Top of ENTRIES PROVIDED

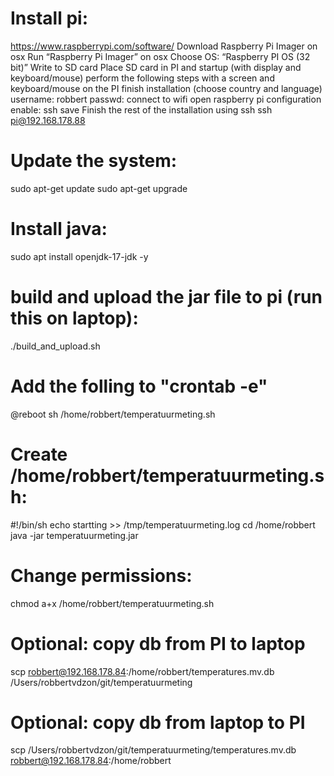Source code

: # Install pi:
https://www.raspberrypi.com/software/
Download Raspberry Pi Imager on osx
Run “Raspberry Pi Imager” on osx
Choose OS: “Raspberry PI OS (32 bit)”
Write to SD card
Place SD card in PI and startup (with display and keyboard/mouse)
perform the following steps with a screen and keyboard/mouse on the PI
finish installation (choose country and language)
username: robbert
passwd: <secret>
connect to wifi
open raspberry pi configuration
enable: ssh
save
Finish the rest of the installation using ssh
ssh pi@192.168.178.88

# Update the system:
sudo apt-get update
sudo apt-get upgrade

# Install java:
sudo apt install openjdk-17-jdk -y

# build and upload the jar file to pi (run this on laptop):
./build_and_upload.sh

# Add the folling to  "crontab -e"
@reboot sh /home/robbert/temperatuurmeting.sh

# Create /home/robbert/temperatuurmeting.sh:
#!/bin/sh
echo startting >> /tmp/temperatuurmeting.log
cd /home/robbert
java -jar temperatuurmeting.jar

# Change permissions:
chmod a+x /home/robbert/temperatuurmeting.sh

# Optional: copy db from PI to laptop
scp robbert@192.168.178.84:/home/robbert/temperatures.mv.db /Users/robbertvdzon/git/temperatuurmeting

# Optional: copy db from laptop to PI
scp /Users/robbertvdzon/git/temperatuurmeting/temperatures.mv.db  robbert@192.168.178.84:/home/robbert

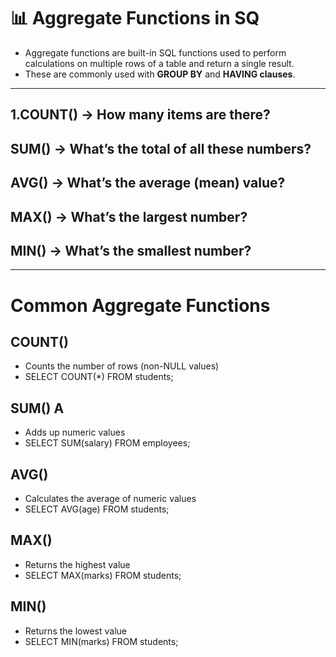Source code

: # 📊 **Aggregate Functions in SQ**
- Aggregate functions are built-in SQL functions used to perform calculations on multiple rows of a table and return a single result.
-  These are commonly used with **GROUP BY** and **HAVING clauses**.
---
## **1.COUNT()** → How many items are there?

## **SUM()** → What’s the total of all these numbers?

## **AVG()** → What’s the average (mean) value?

## **MAX()** → What’s the largest number?

## **MIN()** → What’s the smallest number?

---
# **Common Aggregate Functions**
## **COUNT()**
- Counts the number of rows (non-NULL values)
- SELECT COUNT(*) FROM students;
## **SUM()**	A
- Adds up numeric values
- SELECT SUM(salary) FROM employees;
## **AVG()**	
- Calculates the average of numeric values
- SELECT AVG(age) FROM students;
## **MAX()**
- Returns the highest value
- SELECT MAX(marks) FROM students;
## **MIN()**
- Returns the lowest value
- SELECT MIN(marks) FROM students;
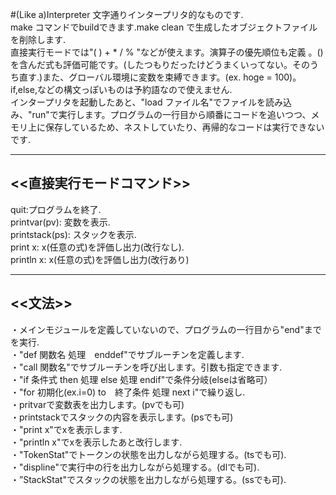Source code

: #(Like a)Interpreter
文字通りインタープリタ的なものです.  
make コマンドでbuildできます.make clean で生成したオブジェクトファイルを削除します.  
直接実行モードでは"( ) + * / % "などが使えます。演算子の優先順位も定義 。()を含んだ式も評価可能です。(したつもりだったけどうまくいってない。そのうち直す.)また、グローバル環境に変数を束縛できます。(ex. hoge = 100)。if,else,などの構文っぽいものは予約語なので使えません.  
インタープリタを起動したあと、"load ファイル名"でファイルを読み込み、"run"で実行します。プログラムの一行目から順番にコードを追いつつ、メモリ上に保存しているため、ネストしていたり、再帰的なコードは実行できないです.  


****
## <<直接実行モードコマンド>>

quit:プログラムを終了.  
printvar(pv): 変数を表示.  
printstack(ps): スタックを表示.   
print x: x(任意の式)を評価し出力(改行なし).   
println x:  x(任意の式)を評価し出力(改行あり)  




****
## <<文法>>  
・メインモジュールを定義していないので、プログラムの一行目から"end"までを実行.  
・"def 関数名 処理　enddef"でサブルーチンを定義します.  
・"call 関数名"でサブルーチンを呼び出します。引数も指定できます.  
・"if 条件式 then 処理 else 処理 endif"で条件分岐(elseは省略可）  
・"for 初期化(ex.i=0) to　終了条件 処理 next i"で繰り返し.  
・pritvarで変数表を出力します。(pvでも可)  
・printstackでスタックの内容を表示します。(psでも可)  
・"print x"でxを表示します.  
・"println x"でxを表示したあと改行します.  
・"TokenStat"でトークンの状態を出力しながら処理する。(tsでも可).  
・"displine"で実行中の行を出力しながら処理する。(dlでも可).  
・”StackStat"でスタックの状態を出力しながら処理する。(ssでも可).  
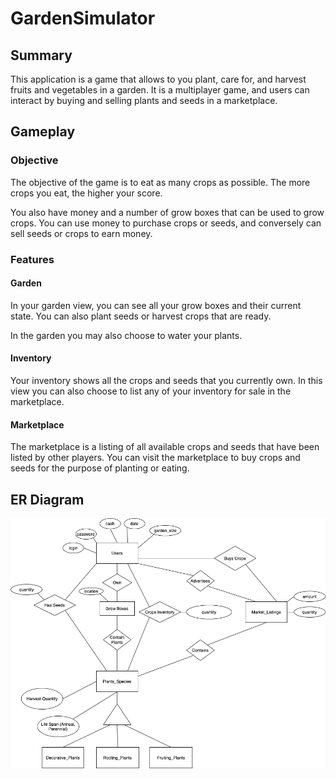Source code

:# GardenSimulator

## Summary

This application is a game that allows to you plant, care for, and harvest fruits and vegetables in a garden. It is a multiplayer game, and users can interact by buying and selling plants and seeds in a marketplace.

## Gameplay

### Objective
The objective of the game is to eat as many crops as possible. The more crops you eat, the higher your score.

You also have money and a number of grow boxes that can be used to grow crops. You can use money to purchase crops or seeds, and conversely can sell seeds or crops to earn money.

### Features

#### Garden

In your garden view, you can see all your grow boxes and their current state. You can also plant seeds or harvest crops that are ready.

In the garden you may also choose to water your plants.

#### Inventory

Your inventory shows all the crops and seeds that you currently own. In this view you can also choose to list any of your inventory for sale in the marketplace.

#### Marketplace

The marketplace is a listing of all available crops and seeds that have been listed by other players. You can visit the marketplace to buy crops and seeds for the purpose of planting or eating.

## ER Diagram

![ER Diagram for Garden Simulator](ER-Diagam.dio.png?raw=true "Title")
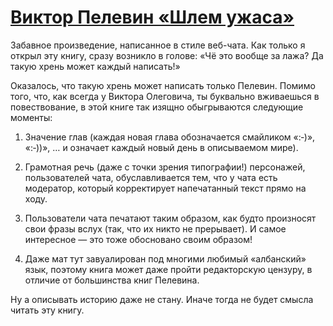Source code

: # [Виктор Пелевин «Шлем ужаса»](vk.com/@ip.biblioworm-viktor-pelevin-shlem-uzhasa)

Забавное произведение, написанное в стиле веб-чата.
Как только я открыл эту книгу, сразу возникло в голове: «Чё это вообще за лажа? Да такую хрень может каждый написать!»

Оказалось, что такую хрень может написать только Пелевин.
Помимо того, что, как всегда у Виктора Олеговича, ты буквально вживаешься в повествование, в этой книге так изящно обыгрываются следующие моменты:

1. Значение глав (каждая новая глава обозначается смайликом «:‑)», «:‑))», … и означает каждый новый день в описываемом мире).

2. Грамотная речь (даже с точки зрения типографии!) персонажей, пользователей чата, обуславливается тем, что у чата есть модератор, который корректирует напечатанный текст прямо на ходу.

3. Пользователи чата печатают таким образом, как будто произносят свои фразы вслух (так, что их никто не прерывает).
И самое интересное — это тоже обосновано своим образом!

4. Даже мат тут завуалирован под многими любимый «албанский» язык, поэтому книга может даже пройти редакторскую цензуру, в отличие от большинства книг Пелевина.

Ну а описывать историю даже не стану.
Иначе тогда не будет смысла читать эту книгу.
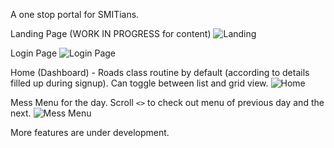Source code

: A one stop portal for SMITians.

Landing Page (WORK IN PROGRESS for content)
![Landing](https://i.imgur.com/OiOhelx.png?1)

Login Page
![Login Page](https://i.imgur.com/RQBtLld.png?1)

Home (Dashboard) - Roads class routine by default (according to details filled up during signup).
Can toggle between list and grid view.
![Home](https://i.imgur.com/z6GDBCJ.png?1)

Mess Menu for the day. Scroll `<>` to check out menu of previous day and the next.
![Mess Menu](https://i.imgur.com/hyzzXYW.png?1)

More features are under development.
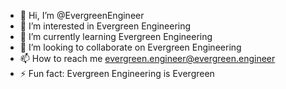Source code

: - 👋 Hi, I’m @EvergreenEngineer
- 👀 I’m interested in Evergreen Engineering
- 🌱 I’m currently learning Evergreen Engineering
- 💞️ I’m looking to collaborate on Evergreen Engineering
- 📫 How to reach me evergreen.engineer@evergreen.engineer
- ⚡ Fun fact: Evergreen Engineering is Evergreen

<!---
EvergreenEngineer/EvergreenEngineer is a ✨ special ✨ repository because its `README.md` (this file) appears on your GitHub profile.
You can click the Preview link to take a look at your changes.
--->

Bottom of ENTRIES PROVIDED

▶ _WORK ORDER_: If a line above holds the string "Imager", return it as it stands.

▶ _WRITTEN ANSWER_:
Download Raspberry Pi Imager on osx
Run “Raspberry Pi Imager” on osx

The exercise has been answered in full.